#### [WHAT TO WORK ON]
Starting with the line that contains "1. Download the", set down each line through the end of the entries below, exactly and with nothing added.

#### [Collected data]
+++++

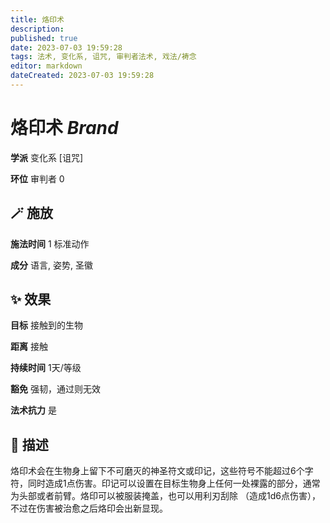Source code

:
 ```yaml
---
title: 烙印术
description: 
published: true
date: 2023-07-03 19:59:28
tags: 法术, 变化系, 诅咒, 审判者法术, 戏法/祷念
editor: markdown
dateCreated: 2023-07-03 19:59:28
---
```


# **烙印术** *Brand*

**学派** 变化系 \[诅咒\] 

**环位** 审判者 0

## 🪄 施放

**施法时间** 1 标准动作

**成分** 语言, 姿势, 圣徽

## ✨ 效果 

**目标** 接触到的生物 

**距离** 接触  

**持续时间** 1天/等级 

**豁免** 强韧，通过则无效

**法术抗力** 是

## 📖 描述

烙印术会在生物身上留下不可磨灭的神圣符文或印记，这些符号不能超过6个字符，同时造成1点伤害。印记可以设置在目标生物身上任何一处裸露的部分，通常为头部或者前臂。烙印可以被服装掩盖，也可以用利刃刮除 （造成1d6点伤害），不过在伤害被治愈之后烙印会出新显现。
    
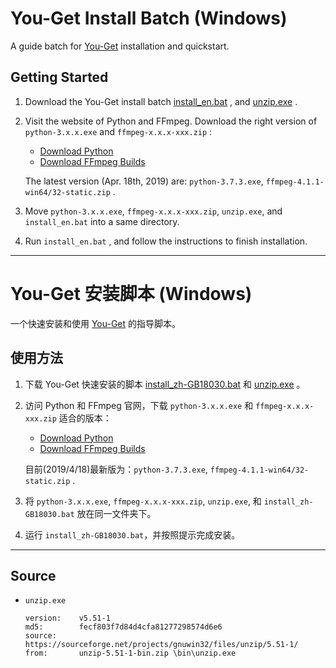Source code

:# You-Get Install Batch (Windows)

A guide batch for [You-Get](https://github.com/soimort/you-get) installation and quickstart.

## Getting Started

1. Download the You-Get install batch [install_en.bat](#) , and [unzip.exe](#) .

2. Visit the website of Python and FFmpeg. Download the right version of `python-3.x.x.exe` and `ffmpeg-x.x.x-xxx.zip` :
   - [Download Python](https://www.python.org/downloads/)
   - [Download FFmpeg Builds](https://ffmpeg.zeranoe.com/builds/)  

   The latest version (Apr. 18th, 2019) are: `python-3.7.3.exe`, `ffmpeg-4.1.1-win64/32-static.zip` .

3. Move `python-3.x.x.exe`, `ffmpeg-x.x.x-xxx.zip`, `unzip.exe`, and `install_en.bat` into a same directory.
4. Run `install_en.bat` , and follow the instructions to finish installation.

---

# You-Get 安装脚本 (Windows)

一个快速安装和使用 [You-Get](https://github.com/soimort/you-get) 的指导脚本。

## 使用方法

1. 下载 You-Get 快速安装的脚本 [install_zh-GB18030.bat](#) 和 [unzip.exe](#) 。

2. 访问 Python 和 FFmpeg 官网，下载 `python-3.x.x.exe` 和 `ffmpeg-x.x.x-xxx.zip` 适合的版本：
   - [Download Python](https://www.python.org/downloads/)
   - [Download FFmpeg Builds](https://ffmpeg.zeranoe.com/builds/)  

   目前(2019/4/18)最新版为：`python-3.7.3.exe`, `ffmpeg-4.1.1-win64/32-static.zip` .

3. 将 `python-3.x.x.exe`, `ffmpeg-x.x.x-xxx.zip`, `unzip.exe`, 和 `install_zh-GB18030.bat` 放在同一文件夹下。
4. 运行 `install_zh-GB18030.bat`，并按照提示完成安装。


---

## Source

- `unzip.exe`
  ```
  version:    v5.51-1
  md5:        fecf803f7d84d4cfa81277298574d6e6
  source:     https://sourceforge.net/projects/gnuwin32/files/unzip/5.51-1/
  from:       unzip-5.51-1-bin.zip \bin\unzip.exe
  ```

+++++

#### [THE ANSWER]
1. Download the You-Get install batch [install_en.bat](#) , and [unzip.exe](#) .

2. Visit the website of Python and FFmpeg. Download the right version of `python-3.x.x.exe` and `ffmpeg-x.x.x-xxx.zip` :
   - [Download Python](https://www.python.org/downloads/)
   - [Download FFmpeg Builds](https://ffmpeg.zeranoe.com/builds/)  

   The latest version (Apr. 18th, 2019) are: `python-3.7.3.exe`, `ffmpeg-4.1.1-win64/32-static.zip` .

3. Move `python-3.x.x.exe`, `ffmpeg-x.x.x-xxx.zip`, `unzip.exe`, and `install_en.bat` into a same directory.
4. Run `install_en.bat` , and follow the instructions to finish installation.

---

# You-Get 安装脚本 (Windows)

一个快速安装和使用 [You-Get](https://github.com/soimort/you-get) 的指导脚本。

## 使用方法

1. 下载 You-Get 快速安装的脚本 [install_zh-GB18030.bat](#) 和 [unzip.exe](#) 。

2. 访问 Python 和 FFmpeg 官网，下载 `python-3.x.x.exe` 和 `ffmpeg-x.x.x-xxx.zip` 适合的版本：
   - [Download Python](https://www.python.org/downloads/)
   - [Download FFmpeg Builds](https://ffmpeg.zeranoe.com/builds/)  

   目前(2019/4/18)最新版为：`python-3.7.3.exe`, `ffmpeg-4.1.1-win64/32-static.zip` .

3. 将 `python-3.x.x.exe`, `ffmpeg-x.x.x-xxx.zip`, `unzip.exe`, 和 `install_zh-GB18030.bat` 放在同一文件夹下。
4. 运行 `install_zh-GB18030.bat`，并按照提示完成安装。


---

## Source

- `unzip.exe`
  ```
  version:    v5.51-1
  md5:        fecf803f7d84d4cfa81277298574d6e6
  source:     https://sourceforge.net/projects/gnuwin32/files/unzip/5.51-1/
  from:       unzip-5.51-1-bin.zip \bin\unzip.exe
  ```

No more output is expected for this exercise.